Shale oils produced from oil shale are generally high in molecular weight, viscous organic liquids, which are predominantly hydrocarbonaceous or oxygen, nitrogen and sulfur-containing organic compounds. Shale oils are of varying linear, branched, cyclic and aromatic hydrocarbon and substituted hydrocarbon content, generally having high pour points, moderate sulfur content and relatively high nitrogen content. As a composition of shale oil depends on the composition of the kerogen within the oil shale formation, the composition of the shale oil can vary from one geographic location to another. The shale oil produced from an oil shale formation can vary also between strata within the formation. The nitrogen content of shale oil can also vary dependent on the geographical location of the oil shale deposit from which the shale oil is produced. Such a variance in nitrogen content in different geographical locations can be attributed to differences in the environment during the time of the deposition of the organisms, which upon lithification, become oil shale. Such a variance can also be attributed to the different types of organisms in the separate geographical locations which were deposited to form the organic substance in the oil shale and any organisms within the formed deposit layer which acted upon such deposited material to provide the kerogen within the oil shale formation.

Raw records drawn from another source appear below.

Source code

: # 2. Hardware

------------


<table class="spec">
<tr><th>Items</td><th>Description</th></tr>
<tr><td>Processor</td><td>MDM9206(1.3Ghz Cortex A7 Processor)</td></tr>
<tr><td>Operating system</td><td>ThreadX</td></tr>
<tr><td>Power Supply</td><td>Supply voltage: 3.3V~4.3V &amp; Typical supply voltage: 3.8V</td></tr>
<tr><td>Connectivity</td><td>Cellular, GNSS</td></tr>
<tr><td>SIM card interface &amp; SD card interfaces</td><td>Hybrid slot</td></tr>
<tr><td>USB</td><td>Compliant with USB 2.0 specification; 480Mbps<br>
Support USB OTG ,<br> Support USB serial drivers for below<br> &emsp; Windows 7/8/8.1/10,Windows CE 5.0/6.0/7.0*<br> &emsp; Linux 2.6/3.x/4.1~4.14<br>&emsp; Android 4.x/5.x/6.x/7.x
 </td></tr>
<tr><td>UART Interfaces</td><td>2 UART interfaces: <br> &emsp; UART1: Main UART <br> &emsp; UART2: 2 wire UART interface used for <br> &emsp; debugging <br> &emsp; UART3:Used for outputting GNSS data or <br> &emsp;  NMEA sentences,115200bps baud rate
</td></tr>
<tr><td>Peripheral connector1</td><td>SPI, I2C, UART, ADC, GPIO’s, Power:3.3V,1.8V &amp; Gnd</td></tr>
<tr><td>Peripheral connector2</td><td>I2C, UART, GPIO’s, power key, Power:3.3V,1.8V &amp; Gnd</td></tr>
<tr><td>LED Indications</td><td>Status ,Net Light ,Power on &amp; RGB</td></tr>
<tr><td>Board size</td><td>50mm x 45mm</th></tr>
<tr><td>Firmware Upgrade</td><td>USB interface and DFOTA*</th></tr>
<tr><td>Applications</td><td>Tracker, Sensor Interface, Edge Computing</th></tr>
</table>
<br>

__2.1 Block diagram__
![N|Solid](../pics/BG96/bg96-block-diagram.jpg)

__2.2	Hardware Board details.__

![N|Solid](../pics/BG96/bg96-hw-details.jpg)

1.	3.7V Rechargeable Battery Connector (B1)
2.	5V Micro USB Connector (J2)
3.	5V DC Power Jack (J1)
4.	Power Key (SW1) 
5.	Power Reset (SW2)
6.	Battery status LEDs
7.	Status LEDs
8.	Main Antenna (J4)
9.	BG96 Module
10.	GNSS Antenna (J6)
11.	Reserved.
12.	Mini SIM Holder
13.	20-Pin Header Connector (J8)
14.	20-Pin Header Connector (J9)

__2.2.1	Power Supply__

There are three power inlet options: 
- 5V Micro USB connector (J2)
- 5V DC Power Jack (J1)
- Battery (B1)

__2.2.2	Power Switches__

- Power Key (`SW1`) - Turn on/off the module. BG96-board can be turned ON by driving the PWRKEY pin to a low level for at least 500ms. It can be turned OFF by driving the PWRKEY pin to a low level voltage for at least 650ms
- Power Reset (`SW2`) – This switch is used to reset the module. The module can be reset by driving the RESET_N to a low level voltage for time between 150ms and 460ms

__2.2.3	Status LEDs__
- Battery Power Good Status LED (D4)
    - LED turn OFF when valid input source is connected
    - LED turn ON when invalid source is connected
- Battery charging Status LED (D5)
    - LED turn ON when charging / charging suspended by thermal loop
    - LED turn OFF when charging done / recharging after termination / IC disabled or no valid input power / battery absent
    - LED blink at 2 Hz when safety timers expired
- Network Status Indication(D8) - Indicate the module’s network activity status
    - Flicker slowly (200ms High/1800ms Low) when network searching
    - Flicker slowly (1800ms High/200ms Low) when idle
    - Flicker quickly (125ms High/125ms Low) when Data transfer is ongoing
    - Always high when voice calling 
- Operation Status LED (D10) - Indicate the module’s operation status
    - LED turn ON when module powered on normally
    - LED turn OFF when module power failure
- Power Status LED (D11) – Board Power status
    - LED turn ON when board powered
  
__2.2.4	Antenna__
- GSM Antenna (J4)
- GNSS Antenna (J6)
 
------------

The nitrogen content in shale oil is attributable to basic nitrogen-containing compounds and nonbasic nitrogen-containing compounds. The relative percentages of the basic and nonbasic nitrogen compounds comprising the total nitrogen content of shale oil can also vary depending upon the particular shale oil.
The nitrogen content of shale oil is generally up to about two percent by weight with shale oil from some deposits having greater than two percent by weight nitrogen content. The average nitrogen content of shale oil recovered by in situ retorting of oil shale from the Piceance Creek Basin of Western Colorado is generally between 1.2 and 2.0 percent by weight.

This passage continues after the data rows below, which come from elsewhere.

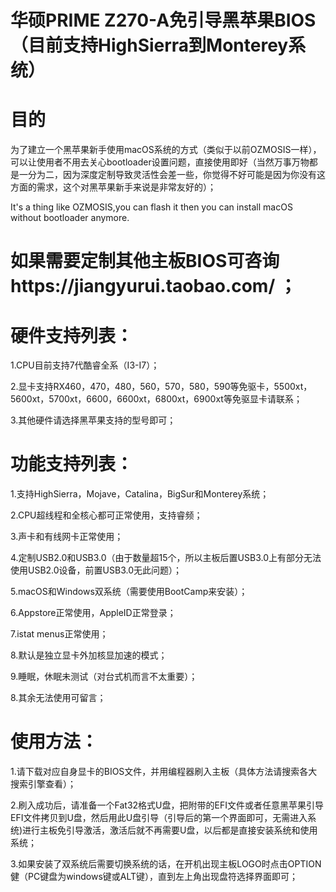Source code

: # 华硕PRIME Z270-A免引导黑苹果BIOS（目前支持HighSierra到Monterey系统）

# 目的
为了建立一个黑苹果新手使用macOS系统的方式（类似于以前OZMOSIS一样），可以让使用者不用去关心bootloader设置问题，直接使用即好（当然万事万物都是一分为二，因为深度定制导致灵活性会差一些，你觉得不好可能是因为你没有这方面的需求，这个对黑苹果新手来说是非常友好的）；

It's a thing like OZMOSIS,you can flash it then you can install macOS without bootloader anymore.
# 如果需要定制其他主板BIOS可咨询https://jiangyurui.taobao.com/ ；

# 硬件支持列表：

1.CPU目前支持7代酷睿全系（I3-I7）；

2.显卡支持RX460，470，480，560，570，580，590等免驱卡，5500xt，5600xt，5700xt，6600，6600xt，6800xt，6900xt等免驱显卡请联系；

3.其他硬件请选择黑苹果支持的型号即可；


# 功能支持列表：

1.支持HighSierra，Mojave，Catalina，BigSur和Monterey系统；

2.CPU超线程和全核心都可正常使用，支持睿频；

3.声卡和有线网卡正常使用；

4.定制USB2.0和USB3.0（由于数量超15个，所以主板后置USB3.0上有部分无法使用USB2.0设备，前置USB3.0无此问题）；

5.macOS和Windows双系统（需要使用BootCamp来安装）；

6.Appstore正常使用，AppleID正常登录；

7.istat menus正常使用；

8.默认是独立显卡外加核显加速的模式；

9.睡眠，休眠未测试（对台式机而言不太重要）；

8.其余无法使用可留言；

# 使用方法：

1.请下载对应自身显卡的BIOS文件，并用编程器刷入主板（具体方法请搜索各大搜索引擎查看）；

2.刷入成功后，请准备一个Fat32格式U盘，把附带的EFI文件或者任意黑苹果引导EFI文件拷贝到U盘，然后用此U盘引导（引导后的第一个界面即可，无需进入系统)进行主板免引导激活，激活后就不再需要U盘，以后都是直接安装系统和使用系统；

3.如果安装了双系统后需要切换系统的话，在开机出现主板LOGO时点击OPTION健（PC键盘为windows键或ALT键），直到左上角出现盘符选择界面即可；

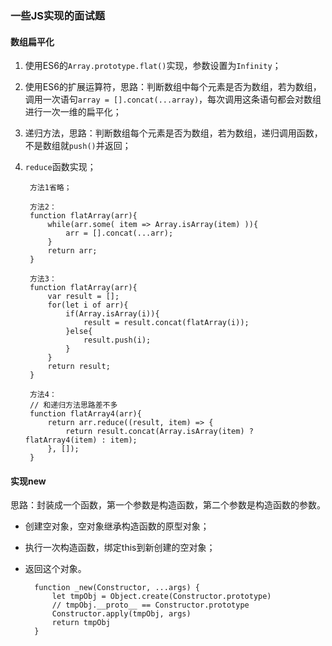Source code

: ### 一些JS实现的面试题

#### 数组扁平化

1. 使用ES6的`Array.prototype.flat()`实现，参数设置为`Infinity`；
2. 使用ES6的扩展运算符，思路：判断数组中每个元素是否为数组，若为数组，调用一次语句`array = [].concat(...array)`，每次调用这条语句都会对数组进行一次一维的扁平化；
3. 递归方法，思路：判断数组每个元素是否为数组，若为数组，递归调用函数，不是数组就`push()`并返回；
4. `reduce`函数实现；

		方法1省略；
	
		方法2：
		function flatArray(arr){
			while(arr.some( item => Array.isArray(item) )){
				arr = [].concat(...arr);
			}
			return arr;
		}
		
		方法3：
		function flatArray(arr){
			var result = [];
			for(let i of arr){
				if(Array.isArray(i)){
					result = result.concat(flatArray(i));
				}else{
					result.push(i);
				}
			}
			return result;
		}
		
		方法4：
		// 和递归方法思路差不多
		function flatArray4(arr){
			return arr.reduce((result, item) => {
				return result.concat(Array.isArray(item) ? flatArray4(item) : item);
			}, []);
		}

#### 实现new

思路：封装成一个函数，第一个参数是构造函数，第二个参数是构造函数的参数。

- 创建空对象，空对象继承构造函数的原型对象；
- 执行一次构造函数，绑定this到新创建的空对象；
- 返回这个对象。

	    function _new(Constructor, ...args) {
	        let tmpObj = Object.create(Constructor.prototype)
	        // tmpObj.__proto__ == Constructor.prototype
	        Constructor.apply(tmpObj, args)
	        return tmpObj
	    }

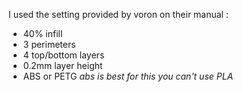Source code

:I used the setting provided by voron on their manual :
- 40% infill
- 3 perimeters 
- 4 top/bottom layers
- 0.2mm layer height
- ABS or PETG *abs is best for this you can't use PLA*
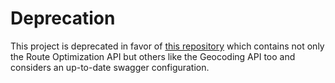 # Deprecation

This project is deprecated in favor of [this repository](https://github.com/graphhopper/directions-api-clients) which contains not only the Route Optimization API but others like the Geocoding API too and considers an up-to-date swagger configuration.
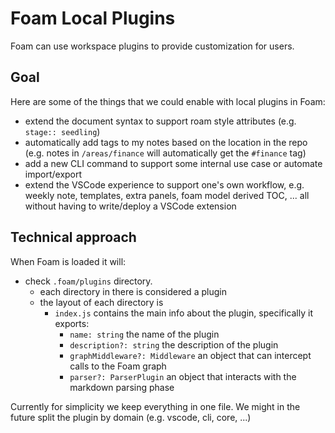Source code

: # Foam Local Plugins

Foam can use workspace plugins to provide customization for users.

## Goal

Here are some of the things that we could enable with local plugins in Foam:
- extend the document syntax to support roam style attributes (e.g. `stage:: seedling`)
- automatically add tags to my notes based on the location in the repo (e.g. notes in `/areas/finance` will automatically get the `#finance` tag)
- add a new CLI command to support some internal use case or automate import/export
- extend the VSCode experience to support one's own workflow, e.g. weekly note, templates, extra panels, foam model derived TOC, ... all without having to write/deploy a VSCode extension

## Technical approach

When Foam is loaded it will:
- check `.foam/plugins` directory.
	- each directory in there is considered a plugin
	- the layout of each directory is
		- `index.js` contains the main info about the plugin, specifically it exports:
			- `name: string` the name of the plugin
			- `description?: string` the description of the plugin
			- `graphMiddleware?: Middleware` an object that can intercept calls to the Foam graph
			- `parser?: ParserPlugin` an object that interacts with the markdown parsing phase

Currently for simplicity we keep everything in one file. We might in the future split the plugin by domain (e.g. vscode, cli, core, ...)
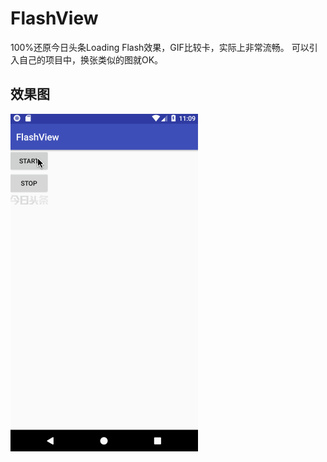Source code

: # FlashView
100%还原今日头条Loading Flash效果，GIF比较卡，实际上非常流畅。
可以引入自己的项目中，换张类似的图就OK。

## 效果图
![](sample.gif)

The presence of nitrogen in shale oil presents many problems. For example, nitrogen can interfere with the transportation and use of the shale oil. Deleterious effects, brought about by the presence of nitrogen in shale oil, include: decreased catalyst life in dehydrogenation, reforming, hydrocracking and catalytic cracking reactions; decreased chemical stability of products; and decreased color stability of products. Another problem with the presence of nitrogen in shale oil is that it is undesirable to transport nitrogen-containing shale oil through pipelines which are also used for transporting petroleum products because of possible pollution of such petroleum products with residual nitrogen-containing shale oil in the pipeline. Generally, such petroleum products contain a very low nitrogen content (i.e., greatly less than one percent by weight). The relatively high nitrogen content in shale oil can pollute the pipelines making them undesirable and uneconomical for transporting the low nitrogen-containing petroleum products. In addition, high nitrogen content in shale oil can reduce shale oil throughput in pipelines due to self-polymerization brought about by the reactivity of the nitrogen-containing compounds. Due to the basicity of the nitrogen-containing compounds in shale oil, some corrosion may occur in the pipeline thus causing potential damage to a pipeline which is used to transport shale oil.

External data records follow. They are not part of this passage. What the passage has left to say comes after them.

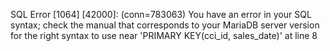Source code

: SQL Error [1064] [42000]: (conn=783063) You have an error in your SQL syntax; check the manual that corresponds to your MariaDB server version for the right syntax to use near 'PRIMARY KEY(cci_id, sales_date)' at line 8
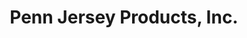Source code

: ---
title: "Penn Jersey Products, Inc."
url: /new-holland/penn-jersey-products-inc/
shop: agrarian
---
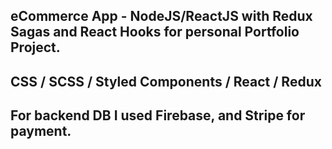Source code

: ## eCommerce App - NodeJS/ReactJS with Redux Sagas and React Hooks for personal Portfolio Project.

## CSS / SCSS / Styled Components / React / Redux

## For backend DB I used Firebase, and Stripe for payment.
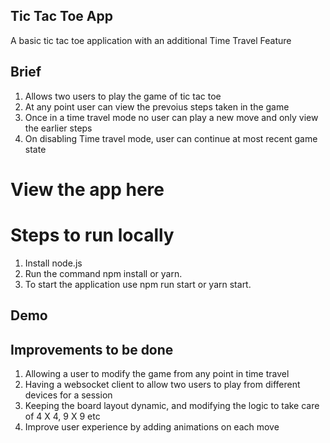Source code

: ## Tic Tac Toe App
A basic tic tac toe application with an additional Time Travel Feature

## Brief

1. Allows two users to play the game of tic tac toe
2. At any point user can view the prevoius steps taken in the game
3. Once in a time travel mode no user can play a new move and only view the earlier steps
4. On disabling Time travel mode, user can continue at most recent game state

# View the app here


# Steps to run locally
1. Install node.js
2. Run the command npm install or yarn.
3. To start the application use npm run start or yarn start.

## Demo

## Improvements to be done
1. Allowing a user to modify the game from any point in time travel
2. Having a websocket client to allow two users to play from different devices for a session
3. Keeping the board layout dynamic, and modifying the logic to take care of 4 X 4, 9 X 9 etc
4. Improve user experience by adding animations on each move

Product stability is a problem that is common to many products derived from shale oil, with the major exception of the asphalt cut and those products that have undergone extensive hydrotreating. Such instability, including photosensitivity, is believed to be resultant primarily from the presence of nitrogen-containing compounds.
It is, therefore, desirable to reduce the total nitrogen content of shale oil to increase the utility, transportability, and stability of the shale oil and products derived from such shale oil.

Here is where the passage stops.